(Given data Opens)

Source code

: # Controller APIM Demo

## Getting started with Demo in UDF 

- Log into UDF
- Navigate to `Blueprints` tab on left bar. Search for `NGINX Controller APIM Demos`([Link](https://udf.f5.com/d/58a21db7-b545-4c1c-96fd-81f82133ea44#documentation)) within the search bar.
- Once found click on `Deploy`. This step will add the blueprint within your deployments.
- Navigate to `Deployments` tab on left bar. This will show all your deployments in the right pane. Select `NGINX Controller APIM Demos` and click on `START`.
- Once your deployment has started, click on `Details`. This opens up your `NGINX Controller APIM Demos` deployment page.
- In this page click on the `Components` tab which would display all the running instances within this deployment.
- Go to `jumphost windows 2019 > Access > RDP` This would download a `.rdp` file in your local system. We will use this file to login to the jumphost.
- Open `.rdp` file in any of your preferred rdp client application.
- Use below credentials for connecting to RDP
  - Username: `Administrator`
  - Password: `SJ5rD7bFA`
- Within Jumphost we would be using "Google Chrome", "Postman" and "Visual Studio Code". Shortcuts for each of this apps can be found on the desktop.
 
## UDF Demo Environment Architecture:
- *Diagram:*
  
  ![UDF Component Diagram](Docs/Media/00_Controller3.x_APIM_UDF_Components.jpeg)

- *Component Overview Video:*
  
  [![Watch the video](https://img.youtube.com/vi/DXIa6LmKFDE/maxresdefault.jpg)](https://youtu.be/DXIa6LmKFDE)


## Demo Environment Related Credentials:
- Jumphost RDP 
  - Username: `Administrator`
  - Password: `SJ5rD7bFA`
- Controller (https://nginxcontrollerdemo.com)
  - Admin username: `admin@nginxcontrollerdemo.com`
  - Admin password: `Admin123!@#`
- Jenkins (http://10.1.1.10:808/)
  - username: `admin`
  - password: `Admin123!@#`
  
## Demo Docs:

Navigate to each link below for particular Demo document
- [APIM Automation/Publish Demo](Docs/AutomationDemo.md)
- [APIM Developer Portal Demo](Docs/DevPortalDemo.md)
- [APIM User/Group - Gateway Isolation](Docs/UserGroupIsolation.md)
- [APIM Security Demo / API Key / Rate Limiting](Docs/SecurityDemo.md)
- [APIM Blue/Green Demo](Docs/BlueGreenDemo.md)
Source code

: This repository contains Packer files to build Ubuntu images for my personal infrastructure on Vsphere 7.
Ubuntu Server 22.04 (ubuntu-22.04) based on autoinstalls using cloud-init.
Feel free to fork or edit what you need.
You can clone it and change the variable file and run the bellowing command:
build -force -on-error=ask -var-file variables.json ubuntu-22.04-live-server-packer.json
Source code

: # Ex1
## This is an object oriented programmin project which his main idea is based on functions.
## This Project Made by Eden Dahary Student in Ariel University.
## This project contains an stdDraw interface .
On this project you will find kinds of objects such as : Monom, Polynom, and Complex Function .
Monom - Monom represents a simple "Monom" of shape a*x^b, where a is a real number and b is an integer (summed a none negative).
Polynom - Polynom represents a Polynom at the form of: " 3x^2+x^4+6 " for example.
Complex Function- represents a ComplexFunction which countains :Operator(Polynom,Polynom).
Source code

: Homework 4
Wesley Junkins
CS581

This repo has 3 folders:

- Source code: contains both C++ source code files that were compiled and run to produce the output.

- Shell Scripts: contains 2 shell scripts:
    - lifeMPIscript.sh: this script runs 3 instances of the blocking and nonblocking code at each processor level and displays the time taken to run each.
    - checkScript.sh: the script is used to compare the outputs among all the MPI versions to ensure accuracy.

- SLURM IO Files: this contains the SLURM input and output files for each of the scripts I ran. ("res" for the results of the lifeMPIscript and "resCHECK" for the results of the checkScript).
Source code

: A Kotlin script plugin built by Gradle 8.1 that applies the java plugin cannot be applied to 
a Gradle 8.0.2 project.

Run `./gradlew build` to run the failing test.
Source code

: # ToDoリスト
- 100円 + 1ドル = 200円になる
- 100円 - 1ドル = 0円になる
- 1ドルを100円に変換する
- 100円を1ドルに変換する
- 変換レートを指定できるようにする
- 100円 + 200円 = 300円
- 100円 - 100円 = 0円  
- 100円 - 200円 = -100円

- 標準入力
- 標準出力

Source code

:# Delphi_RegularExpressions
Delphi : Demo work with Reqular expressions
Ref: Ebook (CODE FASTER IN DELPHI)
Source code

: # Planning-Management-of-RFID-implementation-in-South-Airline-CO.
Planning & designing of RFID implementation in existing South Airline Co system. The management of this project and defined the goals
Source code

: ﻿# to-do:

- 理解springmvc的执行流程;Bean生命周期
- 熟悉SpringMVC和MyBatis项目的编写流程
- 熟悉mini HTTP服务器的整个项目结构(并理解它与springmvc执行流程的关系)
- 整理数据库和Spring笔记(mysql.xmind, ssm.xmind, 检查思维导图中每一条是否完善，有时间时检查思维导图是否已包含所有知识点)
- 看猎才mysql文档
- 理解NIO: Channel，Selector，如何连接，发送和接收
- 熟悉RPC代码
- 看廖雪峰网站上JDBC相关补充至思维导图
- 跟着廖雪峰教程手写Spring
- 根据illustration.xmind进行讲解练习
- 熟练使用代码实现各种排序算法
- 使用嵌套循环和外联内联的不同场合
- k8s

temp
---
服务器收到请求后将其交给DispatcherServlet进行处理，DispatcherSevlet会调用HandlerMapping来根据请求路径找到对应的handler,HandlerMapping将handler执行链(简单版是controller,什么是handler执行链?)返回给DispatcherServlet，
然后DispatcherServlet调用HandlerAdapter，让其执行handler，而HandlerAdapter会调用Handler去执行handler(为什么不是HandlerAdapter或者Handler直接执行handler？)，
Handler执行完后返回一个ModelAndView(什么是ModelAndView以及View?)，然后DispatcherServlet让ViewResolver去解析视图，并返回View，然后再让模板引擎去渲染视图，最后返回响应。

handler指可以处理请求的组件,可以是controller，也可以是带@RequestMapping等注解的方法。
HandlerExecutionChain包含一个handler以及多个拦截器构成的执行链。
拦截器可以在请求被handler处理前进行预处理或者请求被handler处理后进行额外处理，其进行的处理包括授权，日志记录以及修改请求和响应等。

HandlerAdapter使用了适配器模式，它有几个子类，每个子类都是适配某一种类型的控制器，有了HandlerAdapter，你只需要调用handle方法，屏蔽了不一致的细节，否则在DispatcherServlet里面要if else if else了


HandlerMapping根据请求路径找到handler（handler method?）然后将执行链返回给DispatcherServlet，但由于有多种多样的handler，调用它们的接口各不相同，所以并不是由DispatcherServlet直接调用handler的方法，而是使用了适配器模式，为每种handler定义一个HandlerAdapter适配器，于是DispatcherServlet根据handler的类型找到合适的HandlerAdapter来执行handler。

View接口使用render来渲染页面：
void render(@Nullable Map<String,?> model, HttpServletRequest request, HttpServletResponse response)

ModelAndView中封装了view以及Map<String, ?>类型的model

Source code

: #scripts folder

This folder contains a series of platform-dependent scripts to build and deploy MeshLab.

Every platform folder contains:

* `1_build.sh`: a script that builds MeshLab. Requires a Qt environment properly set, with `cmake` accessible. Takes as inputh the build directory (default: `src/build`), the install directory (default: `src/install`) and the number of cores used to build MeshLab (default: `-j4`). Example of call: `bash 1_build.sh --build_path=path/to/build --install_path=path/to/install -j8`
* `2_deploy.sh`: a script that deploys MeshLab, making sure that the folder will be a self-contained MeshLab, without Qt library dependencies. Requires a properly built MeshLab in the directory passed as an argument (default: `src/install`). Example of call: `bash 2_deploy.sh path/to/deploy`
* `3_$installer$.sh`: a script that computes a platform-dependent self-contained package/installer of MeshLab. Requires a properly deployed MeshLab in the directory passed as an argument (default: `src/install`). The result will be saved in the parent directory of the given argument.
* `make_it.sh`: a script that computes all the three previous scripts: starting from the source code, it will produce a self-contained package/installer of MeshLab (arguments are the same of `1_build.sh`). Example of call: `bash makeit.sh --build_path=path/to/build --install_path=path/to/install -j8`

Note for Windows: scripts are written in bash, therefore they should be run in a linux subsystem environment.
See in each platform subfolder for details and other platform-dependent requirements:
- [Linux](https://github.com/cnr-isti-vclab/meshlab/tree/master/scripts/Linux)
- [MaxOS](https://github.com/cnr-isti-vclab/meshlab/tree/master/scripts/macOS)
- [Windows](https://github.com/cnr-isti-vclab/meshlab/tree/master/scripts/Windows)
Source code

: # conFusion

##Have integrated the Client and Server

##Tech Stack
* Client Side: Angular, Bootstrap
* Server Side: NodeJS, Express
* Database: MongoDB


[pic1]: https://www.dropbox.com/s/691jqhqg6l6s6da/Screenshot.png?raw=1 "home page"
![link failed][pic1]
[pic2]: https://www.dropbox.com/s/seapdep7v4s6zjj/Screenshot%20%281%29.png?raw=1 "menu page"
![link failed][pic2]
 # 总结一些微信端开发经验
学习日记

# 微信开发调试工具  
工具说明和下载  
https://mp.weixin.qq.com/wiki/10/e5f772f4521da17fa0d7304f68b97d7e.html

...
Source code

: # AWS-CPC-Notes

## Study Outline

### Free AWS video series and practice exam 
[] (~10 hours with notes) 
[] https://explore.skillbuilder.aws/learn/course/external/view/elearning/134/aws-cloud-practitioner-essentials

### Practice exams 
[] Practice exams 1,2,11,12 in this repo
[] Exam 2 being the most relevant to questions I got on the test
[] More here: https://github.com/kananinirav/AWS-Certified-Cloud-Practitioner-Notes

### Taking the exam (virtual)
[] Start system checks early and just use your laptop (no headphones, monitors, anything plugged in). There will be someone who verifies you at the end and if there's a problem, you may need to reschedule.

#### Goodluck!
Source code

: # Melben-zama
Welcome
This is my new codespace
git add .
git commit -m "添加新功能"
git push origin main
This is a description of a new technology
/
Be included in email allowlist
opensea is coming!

(Given data Closes)

**Exercise prompt**
Among the entries above, copy exactly only the lines starting with the one containing "Monom - Monom" and going through the one containing "This repo has", both ends included.

**Task answer**
Monom - Monom represents a simple "Monom" of shape a*x^b, where a is a real number and b is an integer (summed a none negative).
Polynom - Polynom represents a Polynom at the form of: " 3x^2+x^4+6 " for example.
Complex Function- represents a ComplexFunction which countains :Operator(Polynom,Polynom).
Source code

: Homework 4
Wesley Junkins
CS581

This repo has 3 folders:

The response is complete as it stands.